A French academic who has studied Malaysian politics, particularly the views of Dr Mahathir Mohamad, says the elderly leader’s recent comments on Twitter should be read in the context of the world views that have shaped him.
Sophie Lemiere, a political anthropologist who has studied contemporary Malaysian politics over the years, said the controversy generated by the former prime minister’s tweet, which was removed by Twitter, was what Mahathir had been after.
“Mahathir likes controversy. This is the ‘best’ he does,” she said.
Mahathir had tweeted that Muslims “have a right to be angry and to kill millions of French people for the massacres of the past”, a comment made in the wake of growing violence blamed on Muslims as well as Islamophobic comments by President Emmanuel Macron.

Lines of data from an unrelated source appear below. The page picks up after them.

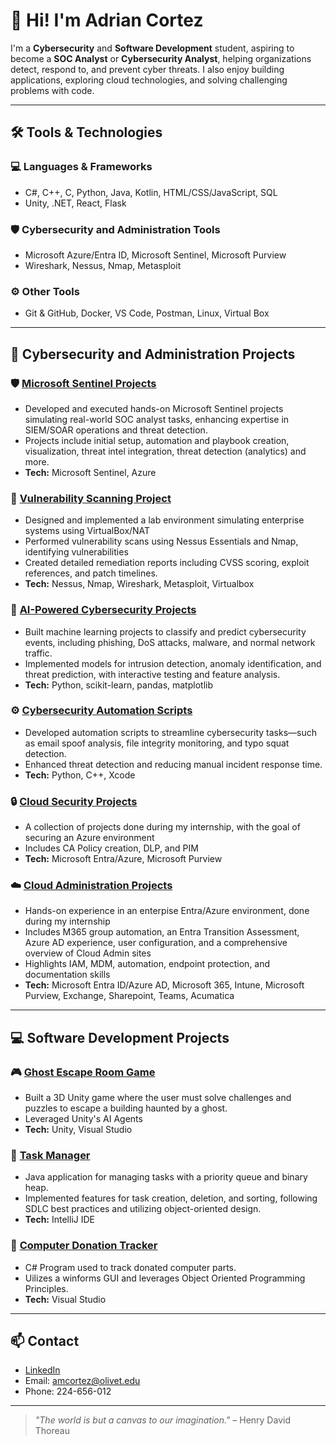 # 👋 Hi! I'm Adrian Cortez

I'm a **Cybersecurity** and **Software Development** student, aspiring to become a **SOC Analyst** or **Cybersecurity Analyst**, 
helping organizations detect, respond to, and prevent cyber threats. 
I also enjoy building applications, exploring cloud technologies, and solving challenging problems with code.  

---

## 🛠️ Tools & Technologies

### 💻 Languages & Frameworks
- C#, C++, C, Python, Java, Kotlin, HTML/CSS/JavaScript, SQL
- Unity, .NET, React, Flask

### 🛡️ Cybersecurity and Administration Tools
- Microsoft Azure/Entra ID, Microsoft Sentinel, Microsoft Purview
- Wireshark, Nessus, Nmap, Metasploit

### ⚙️ Other Tools
- Git & GitHub, Docker, VS Code, Postman, Linux, Virtual Box
  
---

## 🔐 Cybersecurity and Administration Projects

### 🛡️ **[Microsoft Sentinel Projects](https://github.com/adrianco12/Hands-On-Microsoft-Sentinel-Projects)**
- Developed and executed hands-on Microsoft Sentinel projects simulating real-world SOC analyst tasks, enhancing expertise in SIEM/SOAR operations and threat detection.
- Projects include initial setup, automation and playbook creation, visualization, threat intel integration, threat detection (analytics) and more.
- **Tech:** Microsoft Sentinel, Azure

### 🔎 **[Vulnerability Scanning Project](https://github.com/adrianco12/Vulnerability-Scanning-Project)**
- Designed and implemented a lab environment simulating enterprise systems using VirtualBox/NAT
- Performed vulnerability scans using Nessus Essentials and Nmap, identifying vulnerabilities
- Created detailed remediation reports including CVSS scoring, exploit references, and patch timelines.
-  **Tech:** Nessus, Nmap, Wireshark, Metasploit, Virtualbox

### 🤖 **[AI-Powered Cybersecurity Projects](https://github.com/yourusername/ai-cybersecurity-projects)**
- Built machine learning projects to classify and predict cybersecurity events, including phishing, DoS attacks, malware, and normal network traffic.
- Implemented models for intrusion detection, anomaly identification, and threat prediction, with interactive testing and feature analysis.
- **Tech:** Python, scikit-learn, pandas, matplotlib

### ⚙️ **[Cybersecurity Automation Scripts](https://github.com/adrianco12/Cybersecurity-Automation-Scripts)**
- Developed automation scripts to streamline cybersecurity tasks—such as email spoof analysis, file integrity monitoring, and typo squat detection.
- Enhanced threat detection and reducing manual incident response time.
- **Tech:** Python, C++, Xcode

### 🔒 **[Cloud Security Projects](https://github.com/adrianco12/Cloud-Security-Projects)**
- A collection of projects done during my internship, with the goal of securing an Azure environment
- Includes CA Policy creation, DLP, and PIM
- **Tech:** Microsoft Entra/Azure, Microsoft Purview

### ☁️ **[Cloud Administration Projects](https://github.com/adrianco12/Cloud-Administration-Projects)**
- Hands-on experience in an enterpise Entra/Azure environment, done during my internship
- Includes M365 group automation, an Entra Transition Assessment, Azure AD experience, user configuration, and a comprehensive overview of Cloud Admin sites
- Highlights IAM, MDM, automation, endpoint protection, and documentation skills
- **Tech:** Microsoft Entra ID/Azure AD, Microsoft 365, Intune, Microsoft Purview, Exchange, Sharepoint, Teams, Acumatica
---

## 💻 Software Development Projects

### 🎮 **[Ghost Escape Room Game](https://github.com/adrianco12/Ghost-Escape-Room-Game)**
- Built a 3D Unity game where the user must solve challenges and puzzles to escape a building haunted by a ghost.
- Leveraged Unity's AI Agents
- **Tech:** Unity, Visual Studio

### 📱 **[Task Manager](https://github.com/adrianco12/Task-Manager)**
- Java application for managing tasks with a priority queue and binary heap.
- Implemented features for task creation, deletion, and sorting, following SDLC best practices and utilizing object-oriented design.
- **Tech:** IntelliJ IDE

### 🧰 **[Computer Donation Tracker](https://github.com/adrianco12/Computer-Donation-Project)**
- C# Program used to track donated computer parts.
- Uilizes a winforms GUI and leverages Object Oriented Programming Principles.
- **Tech:** Visual Studio
---
## 📫 Contact

- [LinkedIn](https://www.linkedin.com/in/adrian-cortez-b21048277/)
- Email: amcortez@olivet.edu
- Phone: 224-656-012

---

> _"The world is but a canvas to our imagination."_ – Henry David Thoreau
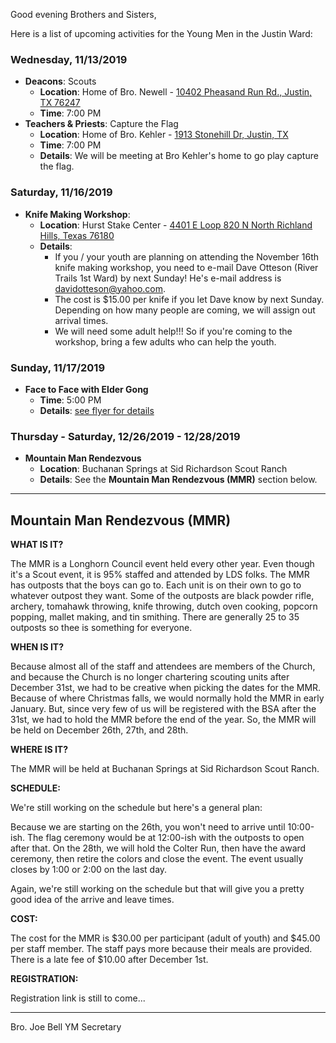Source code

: Good evening Brothers and Sisters,

Here is a list of upcoming activities for the Young Men in the Justin Ward:


### Wednesday, 11/13/2019
- **Deacons**: Scouts
	- **Location**: Home of Bro. Newell - [10402 Pheasand Run Rd., Justin, TX 76247](https://goo.gl/maps/qTW65qAKBHDyWAu66)
	- **Time**: 7:00 PM
- **Teachers & Priests**: Capture the Flag
	- **Location**: Home of Bro. Kehler - [1913 Stonehill Dr, Justin, TX](https://goo.gl/maps/FZkroyHRFxj)
	- **Time**: 7:00 PM
	- **Details**: We will be meeting at Bro Kehler's home to go play capture the flag.


### Saturday, 11/16/2019
- **Knife Making Workshop**:
	- **Location**: Hurst Stake Center - [4401 E Loop 820 N North Richland Hills, Texas 76180](https://goo.gl/maps/DtQEQSLfJ13YaGJ48)
	- **Details**:
		- If you / your youth are planning on attending the November 16th knife making workshop, you need to e-mail Dave Otteson (River Trails 1st Ward) by next Sunday!  He's e-mail address is davidotteson@yahoo.com.
		- The cost is $15.00 per knife if you let Dave know by next Sunday.  Depending on how many people are coming, we will assign out arrival times.
		- We will need some adult help!!!  So if you're coming to the workshop, bring a few adults who can help the youth.


### Sunday, 11/17/2019
- **Face to Face with Elder Gong**
	- **Time**: 5:00 PM
	- **Details**: [see flyer for details](https://drive.google.com/open?id=1guT0G2WK-vbqVjlXa8KTxvnmw7yln4k8)


### Thursday - Saturday, 12/26/2019 - 12/28/2019
- **Mountain Man Rendezvous**
	- **Location**: Buchanan Springs at Sid Richardson Scout Ranch
	- **Details**: See the **Mountain Man Rendezvous (MMR)** section below.


---


## Mountain Man Rendezvous (MMR)

**WHAT IS IT?**

The MMR is a Longhorn Council event held every other year.  Even though it's a Scout event, it is 95% staffed and attended by LDS folks.  The MMR has outposts that the boys can go to.  Each unit is on their own to go to whatever outpost they want.  Some of the outposts are black powder rifle, archery, tomahawk throwing, knife throwing, dutch oven cooking, popcorn popping, mallet making, and tin smithing.  There are generally 25 to 35 outposts so thee is something for everyone.

**WHEN IS IT?**

Because almost all of the staff and attendees are members of the Church, and because the Church is no longer chartering scouting units after December 31st, we had to be creative when picking the dates for the MMR.  Because of where Christmas falls, we would normally hold the MMR in early January.  But, since very few of us will be registered with the BSA after the 31st, we had to hold the MMR before the end of the year.  So, the MMR will be held on December 26th, 27th, and 28th.

**WHERE IS IT?**

The MMR will be held at Buchanan Springs at Sid Richardson Scout Ranch.

**SCHEDULE:**

We're still working on the schedule but here's a general plan:

Because we are starting on the 26th, you won't need to arrive until 10:00-ish.  The flag ceremony would be at 12:00-ish with the outposts to open after that.  On the 28th, we will hold the Colter Run, then have the award ceremony, then retire the colors and close the event.  The event usually closes by 1:00 or 2:00 on the last day.

Again, we're still working on the schedule but that will give you a pretty good idea of the arrive and leave times.

**COST:**

The cost for the MMR is $30.00 per participant (adult of youth) and $45.00 per staff member.  The staff pays more because their meals are provided.  There is a late fee of $10.00 after December 1st.

**REGISTRATION:**

Registration link is still to come...


---


Bro. Joe Bell
YM Secretary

Macron had defended caricatures of Prophet Muhammad after a teacher was beheaded for showing cartoons of the Prophet to his students.
The president also called for France to be cleansed from what he called Islamic separatism, triggering protests from the Muslim world as well as a series of violent incidents in France.
In a blog post, Mahathir described Macron as “very primitive” for blaming Islam in the killing of the teacher.
“But irrespective of the religion professed, angry people kill. The French in the course of their history have killed millions of people. Many were Muslims.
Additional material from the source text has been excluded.